Some Notes on Playing the Game

You'll be doing 3 things in the game, as follows (in order of frequency):

  1. Entering instructions on what your hero does next
  2. Tweaking the top-of-mind notes
  3. Reading portions of the story that have scrolled out of sight

1. Entering Instructions For the Hero

Entering commands

This being a text adventure game, you will be typing a description of what your hero/character does next in the story, based on what's already happened in the story so far. Unlike traditional text adventure games, you don't have to worry about typing specific words, phrases, etc. Just describe what you want to do the way you would to a human being, then press enter (or CTRL-G).

For conversations with other characters, you can either describe what you want to say indirectly (tell the priest about my bannana), or you can say it directly by providing quotation marks around your text ("I've got this incredible bannanna I'd like you to meet, father.").

HINT: Making your actions ambiguous, or stringing together multiple actions with "and" gives the AI more story-telling leeway

To elaborate on this, say your character wants to go shopping at a store in the story.
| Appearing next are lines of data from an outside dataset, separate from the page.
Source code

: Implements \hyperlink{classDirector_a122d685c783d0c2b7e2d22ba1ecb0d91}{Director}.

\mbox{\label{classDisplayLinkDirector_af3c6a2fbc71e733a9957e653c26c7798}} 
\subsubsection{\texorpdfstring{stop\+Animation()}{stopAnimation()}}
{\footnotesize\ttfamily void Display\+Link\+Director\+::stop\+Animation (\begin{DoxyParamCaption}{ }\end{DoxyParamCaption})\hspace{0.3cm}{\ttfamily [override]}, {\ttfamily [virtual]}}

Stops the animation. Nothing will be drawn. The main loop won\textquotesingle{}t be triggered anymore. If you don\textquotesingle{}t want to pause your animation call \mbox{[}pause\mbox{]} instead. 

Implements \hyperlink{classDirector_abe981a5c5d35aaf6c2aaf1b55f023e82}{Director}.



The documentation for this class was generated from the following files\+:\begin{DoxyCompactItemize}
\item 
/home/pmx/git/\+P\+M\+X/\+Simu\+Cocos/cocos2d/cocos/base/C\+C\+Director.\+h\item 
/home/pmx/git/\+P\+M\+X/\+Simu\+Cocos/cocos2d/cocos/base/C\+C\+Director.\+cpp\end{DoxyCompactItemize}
You could either enter the individual actions in minute detail, step-by-step:

open the door to the store
look for a hammer
pay for the hammer
leave

...which will result in each command yielding one or two paragraphs in response from the AI. Or you could do something like:

shop for a hammer

...which will result in 4-8 paragraphs worth of response from the AI. By describing the larger action, you're basically letting the AI fill in the gaps and narrate a larger portion of the story for you. I'ts really up to you, how much narrative control you want to cede to the AI.
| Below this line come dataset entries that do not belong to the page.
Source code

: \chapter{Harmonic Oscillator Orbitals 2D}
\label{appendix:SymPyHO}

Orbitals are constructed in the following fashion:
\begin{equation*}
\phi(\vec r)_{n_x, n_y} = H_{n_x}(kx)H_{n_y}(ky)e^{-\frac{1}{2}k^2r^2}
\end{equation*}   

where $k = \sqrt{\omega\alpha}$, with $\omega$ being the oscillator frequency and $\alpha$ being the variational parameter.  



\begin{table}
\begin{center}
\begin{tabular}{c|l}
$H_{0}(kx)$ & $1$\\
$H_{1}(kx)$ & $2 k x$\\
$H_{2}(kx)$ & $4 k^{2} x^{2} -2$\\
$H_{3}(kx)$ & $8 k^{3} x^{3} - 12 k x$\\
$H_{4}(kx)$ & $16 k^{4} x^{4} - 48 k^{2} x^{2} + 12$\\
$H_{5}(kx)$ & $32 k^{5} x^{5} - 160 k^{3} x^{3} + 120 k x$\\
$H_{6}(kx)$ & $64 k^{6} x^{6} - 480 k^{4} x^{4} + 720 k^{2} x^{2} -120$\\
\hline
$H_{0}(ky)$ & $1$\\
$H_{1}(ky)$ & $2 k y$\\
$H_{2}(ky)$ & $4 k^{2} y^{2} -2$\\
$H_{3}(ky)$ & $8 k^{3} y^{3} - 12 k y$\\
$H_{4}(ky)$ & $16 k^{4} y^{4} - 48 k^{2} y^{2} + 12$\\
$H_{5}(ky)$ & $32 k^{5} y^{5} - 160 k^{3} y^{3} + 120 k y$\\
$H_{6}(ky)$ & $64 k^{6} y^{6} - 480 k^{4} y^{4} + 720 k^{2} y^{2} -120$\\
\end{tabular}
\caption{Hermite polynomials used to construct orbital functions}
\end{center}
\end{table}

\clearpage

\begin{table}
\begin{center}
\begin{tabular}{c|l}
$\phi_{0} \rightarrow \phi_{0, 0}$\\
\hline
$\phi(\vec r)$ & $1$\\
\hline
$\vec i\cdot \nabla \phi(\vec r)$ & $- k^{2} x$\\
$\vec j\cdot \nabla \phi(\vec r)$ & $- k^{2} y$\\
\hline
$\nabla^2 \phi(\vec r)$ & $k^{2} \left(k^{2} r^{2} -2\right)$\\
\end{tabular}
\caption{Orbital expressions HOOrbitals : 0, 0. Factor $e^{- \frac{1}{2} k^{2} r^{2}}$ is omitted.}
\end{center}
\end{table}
2. Tweaking Top-of-Mind Notes

Tweaking notes

First, what are top-of-mind notes? It's a way to subtly guide and remind the AI about the state of the game and what's important. Since LLMs are text predictors, including important notes as part of their input right before they start spewing text helps keep it on track, so-to-speak.

These notes will get updated automatically by another LLM after the main output is generated. It's using this fresh output as a guide to tell it what it should update in those notes. For instance, if there was a part of the notes that indicates the hero is healthy, and then, as a result of the player typing fight troll the game describes the hero getting beaten to a pulp, the notes should update that status indicator to "injured" or something similar.

I emphasized "should" because this doesn't always happen. Sometimes the AI forgets to update a part of the notes. Sometimes it makes an update that doesn't make sense. Sometimes your hero's motivations might have changed and we want the AI to know about that. That's when we need to edit those notes before our next command.

But you start the game on the text prompt for entering commands, so how do I go about editing what's in that box on the right?

Hit the ESCAPE key to choose which window to interact with

Window choice

Hitting ESCAPE again from here will take you to the main menu where you can load a game, start a new one, or quit

Press the number of the window you want to interact with. For notes, press "2".

Once you hit "2" you're editing the text in the notes window. Arrow keys, del, backspace, all work as you would expect. When you want to save your changes, press CTRL-G, or if you want to undo all the changes you've made, hit ESCAPE.

You can add and remove items from the notes as you see fit. You could in theory even create new sections, i.e. add a list of magic spells your character has learned. The only caveat is that the LLM is being given specific examples on how to update the notes as part of the prompt, so the further you edit the notes away from that initial format, the auto-updating of the notes may not work as well.

3. Navigating the Story

If you've been playing awhile and want to refer to a part of the story that has since scrolled out of view in the main window, you can choose the Story window ("1" after hitting escape) and use the arrow keys to scroll the content up or down; hit ESCAPE to return the window choice.

If you leave it scrolled away from the bottom of the story, the game will auto-scroll down to the latest part of the story once it processes your next command.